━━ PROVIDED DATA
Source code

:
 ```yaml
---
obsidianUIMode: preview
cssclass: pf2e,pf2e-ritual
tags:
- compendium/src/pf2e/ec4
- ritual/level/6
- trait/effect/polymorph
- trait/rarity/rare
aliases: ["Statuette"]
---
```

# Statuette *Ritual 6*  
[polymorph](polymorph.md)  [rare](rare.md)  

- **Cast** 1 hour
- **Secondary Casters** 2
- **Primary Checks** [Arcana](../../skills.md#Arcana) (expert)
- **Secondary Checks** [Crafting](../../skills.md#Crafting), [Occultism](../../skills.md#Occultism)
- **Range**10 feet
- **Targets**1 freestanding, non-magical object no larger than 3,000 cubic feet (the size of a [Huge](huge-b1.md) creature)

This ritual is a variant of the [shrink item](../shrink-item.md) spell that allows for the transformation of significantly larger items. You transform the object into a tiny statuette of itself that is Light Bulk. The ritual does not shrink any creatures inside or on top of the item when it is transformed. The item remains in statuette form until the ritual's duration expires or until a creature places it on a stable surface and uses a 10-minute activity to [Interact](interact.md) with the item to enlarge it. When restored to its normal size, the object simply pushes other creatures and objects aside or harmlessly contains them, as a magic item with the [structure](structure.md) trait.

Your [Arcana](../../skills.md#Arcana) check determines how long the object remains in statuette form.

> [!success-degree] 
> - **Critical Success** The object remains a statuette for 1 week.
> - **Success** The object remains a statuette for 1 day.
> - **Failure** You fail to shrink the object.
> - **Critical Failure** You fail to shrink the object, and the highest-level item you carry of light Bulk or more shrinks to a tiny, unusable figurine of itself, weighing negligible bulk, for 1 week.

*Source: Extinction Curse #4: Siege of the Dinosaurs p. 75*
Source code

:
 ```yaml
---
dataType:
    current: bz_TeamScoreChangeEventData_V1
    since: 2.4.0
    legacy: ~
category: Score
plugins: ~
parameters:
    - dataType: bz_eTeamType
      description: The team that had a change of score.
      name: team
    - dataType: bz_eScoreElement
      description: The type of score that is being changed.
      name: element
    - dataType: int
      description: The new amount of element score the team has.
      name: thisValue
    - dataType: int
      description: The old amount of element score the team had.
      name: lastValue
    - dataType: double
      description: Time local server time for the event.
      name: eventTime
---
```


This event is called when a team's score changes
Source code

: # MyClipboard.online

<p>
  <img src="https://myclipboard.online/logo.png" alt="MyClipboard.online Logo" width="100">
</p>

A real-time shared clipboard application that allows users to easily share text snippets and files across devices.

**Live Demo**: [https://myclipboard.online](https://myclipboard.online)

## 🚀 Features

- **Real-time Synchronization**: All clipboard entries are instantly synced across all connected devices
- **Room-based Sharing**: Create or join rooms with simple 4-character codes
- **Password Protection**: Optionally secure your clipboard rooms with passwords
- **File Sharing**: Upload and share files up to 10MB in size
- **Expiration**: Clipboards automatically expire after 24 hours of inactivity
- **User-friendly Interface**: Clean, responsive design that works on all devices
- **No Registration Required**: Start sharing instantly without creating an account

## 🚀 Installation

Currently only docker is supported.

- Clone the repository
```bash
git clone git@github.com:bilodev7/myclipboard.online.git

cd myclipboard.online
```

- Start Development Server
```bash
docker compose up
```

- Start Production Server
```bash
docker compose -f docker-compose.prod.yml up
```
━━━━
━━ PROVIDED DATA
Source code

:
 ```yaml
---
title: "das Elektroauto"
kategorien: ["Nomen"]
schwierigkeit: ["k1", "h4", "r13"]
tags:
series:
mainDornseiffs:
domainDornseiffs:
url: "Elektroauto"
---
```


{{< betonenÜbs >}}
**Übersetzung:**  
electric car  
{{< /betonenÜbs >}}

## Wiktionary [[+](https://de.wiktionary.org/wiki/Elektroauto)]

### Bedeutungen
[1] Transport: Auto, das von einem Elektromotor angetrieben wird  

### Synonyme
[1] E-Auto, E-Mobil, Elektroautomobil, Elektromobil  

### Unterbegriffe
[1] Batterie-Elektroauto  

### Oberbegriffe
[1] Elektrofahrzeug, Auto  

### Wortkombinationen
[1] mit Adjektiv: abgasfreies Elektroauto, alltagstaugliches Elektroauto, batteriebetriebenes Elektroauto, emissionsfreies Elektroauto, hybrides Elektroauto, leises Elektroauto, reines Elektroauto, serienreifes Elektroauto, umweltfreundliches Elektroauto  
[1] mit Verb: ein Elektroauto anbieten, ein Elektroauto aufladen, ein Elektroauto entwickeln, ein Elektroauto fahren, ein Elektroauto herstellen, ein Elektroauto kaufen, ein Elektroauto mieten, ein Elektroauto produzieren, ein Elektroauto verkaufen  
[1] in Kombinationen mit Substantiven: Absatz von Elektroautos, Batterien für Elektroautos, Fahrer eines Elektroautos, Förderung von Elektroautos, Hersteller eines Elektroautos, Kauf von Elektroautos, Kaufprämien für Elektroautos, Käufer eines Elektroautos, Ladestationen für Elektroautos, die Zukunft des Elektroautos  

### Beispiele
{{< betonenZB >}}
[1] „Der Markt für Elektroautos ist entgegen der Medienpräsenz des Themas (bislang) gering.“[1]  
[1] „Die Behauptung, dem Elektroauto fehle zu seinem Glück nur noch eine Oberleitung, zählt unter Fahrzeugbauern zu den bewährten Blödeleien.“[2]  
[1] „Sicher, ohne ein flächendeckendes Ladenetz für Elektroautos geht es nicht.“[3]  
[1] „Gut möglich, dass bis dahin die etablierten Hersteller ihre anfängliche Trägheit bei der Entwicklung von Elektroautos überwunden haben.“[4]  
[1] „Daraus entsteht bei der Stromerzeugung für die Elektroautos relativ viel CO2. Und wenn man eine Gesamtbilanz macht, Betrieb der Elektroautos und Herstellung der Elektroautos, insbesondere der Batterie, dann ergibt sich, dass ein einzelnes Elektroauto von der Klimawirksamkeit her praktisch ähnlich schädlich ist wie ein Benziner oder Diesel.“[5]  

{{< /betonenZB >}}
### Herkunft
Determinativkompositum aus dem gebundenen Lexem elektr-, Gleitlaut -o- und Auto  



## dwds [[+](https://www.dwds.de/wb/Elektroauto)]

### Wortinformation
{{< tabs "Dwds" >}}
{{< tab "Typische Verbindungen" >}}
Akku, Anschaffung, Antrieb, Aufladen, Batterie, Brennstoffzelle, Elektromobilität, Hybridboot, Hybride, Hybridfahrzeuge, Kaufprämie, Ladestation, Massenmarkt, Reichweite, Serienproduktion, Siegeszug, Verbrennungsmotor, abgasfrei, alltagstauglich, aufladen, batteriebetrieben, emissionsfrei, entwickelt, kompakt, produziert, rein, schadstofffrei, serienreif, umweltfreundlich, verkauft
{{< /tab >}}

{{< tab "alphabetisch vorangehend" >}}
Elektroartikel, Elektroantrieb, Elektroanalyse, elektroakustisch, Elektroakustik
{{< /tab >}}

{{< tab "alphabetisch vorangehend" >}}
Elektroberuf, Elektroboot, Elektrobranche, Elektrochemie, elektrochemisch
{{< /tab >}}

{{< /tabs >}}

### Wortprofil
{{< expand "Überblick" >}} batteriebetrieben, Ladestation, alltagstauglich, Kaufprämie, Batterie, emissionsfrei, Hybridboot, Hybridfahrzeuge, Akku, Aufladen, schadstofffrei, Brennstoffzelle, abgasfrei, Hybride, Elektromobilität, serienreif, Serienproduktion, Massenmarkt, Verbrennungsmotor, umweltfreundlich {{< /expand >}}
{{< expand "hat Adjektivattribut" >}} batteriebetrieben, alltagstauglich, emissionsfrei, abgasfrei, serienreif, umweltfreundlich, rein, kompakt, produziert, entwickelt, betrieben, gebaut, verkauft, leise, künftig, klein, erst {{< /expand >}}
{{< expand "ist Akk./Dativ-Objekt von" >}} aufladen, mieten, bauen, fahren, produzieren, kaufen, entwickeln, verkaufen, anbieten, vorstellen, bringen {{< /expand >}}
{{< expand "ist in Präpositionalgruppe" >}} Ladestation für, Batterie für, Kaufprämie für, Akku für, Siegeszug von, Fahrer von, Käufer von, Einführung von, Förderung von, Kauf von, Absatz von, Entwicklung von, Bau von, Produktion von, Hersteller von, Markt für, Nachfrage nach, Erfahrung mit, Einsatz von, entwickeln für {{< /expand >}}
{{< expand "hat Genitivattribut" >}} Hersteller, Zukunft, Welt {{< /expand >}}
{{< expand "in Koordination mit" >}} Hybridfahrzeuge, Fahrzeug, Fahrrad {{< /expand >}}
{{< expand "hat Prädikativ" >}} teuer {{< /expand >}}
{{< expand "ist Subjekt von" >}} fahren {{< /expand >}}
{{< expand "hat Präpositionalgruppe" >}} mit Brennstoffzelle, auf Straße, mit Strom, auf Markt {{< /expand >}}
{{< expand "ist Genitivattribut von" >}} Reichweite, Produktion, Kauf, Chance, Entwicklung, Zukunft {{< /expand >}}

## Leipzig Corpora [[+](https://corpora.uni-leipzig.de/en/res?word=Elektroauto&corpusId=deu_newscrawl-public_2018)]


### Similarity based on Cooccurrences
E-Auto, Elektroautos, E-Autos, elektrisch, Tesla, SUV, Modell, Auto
━━━━
━━ PROVIDED DATA
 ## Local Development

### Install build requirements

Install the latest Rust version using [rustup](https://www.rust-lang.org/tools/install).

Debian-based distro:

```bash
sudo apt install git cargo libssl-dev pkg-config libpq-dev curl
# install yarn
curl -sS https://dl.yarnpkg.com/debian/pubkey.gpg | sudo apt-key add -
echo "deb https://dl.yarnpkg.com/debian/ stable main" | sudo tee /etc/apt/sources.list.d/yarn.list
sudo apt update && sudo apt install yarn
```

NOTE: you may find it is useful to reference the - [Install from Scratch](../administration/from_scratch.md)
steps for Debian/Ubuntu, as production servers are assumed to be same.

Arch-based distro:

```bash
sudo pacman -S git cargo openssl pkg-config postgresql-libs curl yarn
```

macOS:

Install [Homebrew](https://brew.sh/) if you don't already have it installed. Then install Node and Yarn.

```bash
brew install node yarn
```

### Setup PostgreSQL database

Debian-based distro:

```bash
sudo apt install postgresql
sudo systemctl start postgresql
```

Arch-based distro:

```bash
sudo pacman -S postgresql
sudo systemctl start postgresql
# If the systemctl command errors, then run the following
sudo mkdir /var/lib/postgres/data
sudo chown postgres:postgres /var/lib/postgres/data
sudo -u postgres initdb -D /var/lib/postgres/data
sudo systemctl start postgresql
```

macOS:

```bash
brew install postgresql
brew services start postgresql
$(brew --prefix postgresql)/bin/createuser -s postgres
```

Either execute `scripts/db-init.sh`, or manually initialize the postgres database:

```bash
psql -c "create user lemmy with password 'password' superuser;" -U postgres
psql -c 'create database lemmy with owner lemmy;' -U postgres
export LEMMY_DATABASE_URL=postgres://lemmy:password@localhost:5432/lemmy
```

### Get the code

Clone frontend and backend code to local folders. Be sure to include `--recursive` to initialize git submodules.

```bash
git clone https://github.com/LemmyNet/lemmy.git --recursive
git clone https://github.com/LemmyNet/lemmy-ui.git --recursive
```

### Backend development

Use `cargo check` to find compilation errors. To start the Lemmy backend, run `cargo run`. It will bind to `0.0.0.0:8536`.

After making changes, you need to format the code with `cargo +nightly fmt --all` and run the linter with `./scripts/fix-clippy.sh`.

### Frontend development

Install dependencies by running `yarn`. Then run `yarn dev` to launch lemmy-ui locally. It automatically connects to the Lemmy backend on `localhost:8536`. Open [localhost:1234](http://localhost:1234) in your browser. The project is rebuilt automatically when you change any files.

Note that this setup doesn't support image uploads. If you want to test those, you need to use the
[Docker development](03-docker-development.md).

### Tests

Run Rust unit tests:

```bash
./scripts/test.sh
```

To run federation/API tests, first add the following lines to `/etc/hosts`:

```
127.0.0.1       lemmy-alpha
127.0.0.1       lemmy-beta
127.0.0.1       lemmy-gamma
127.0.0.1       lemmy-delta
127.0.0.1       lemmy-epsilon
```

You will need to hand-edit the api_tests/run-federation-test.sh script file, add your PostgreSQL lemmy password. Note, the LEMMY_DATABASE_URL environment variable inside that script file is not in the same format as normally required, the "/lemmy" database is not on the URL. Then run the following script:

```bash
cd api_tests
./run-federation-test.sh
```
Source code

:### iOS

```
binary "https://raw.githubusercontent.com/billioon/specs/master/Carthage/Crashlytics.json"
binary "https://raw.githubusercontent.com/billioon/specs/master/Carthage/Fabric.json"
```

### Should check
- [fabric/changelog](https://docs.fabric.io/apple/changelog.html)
━━━━
### PROBLEM REQUIREMENTS
Find how many lines in the entries above have the string "federation" and report only that number.

### REPLY
3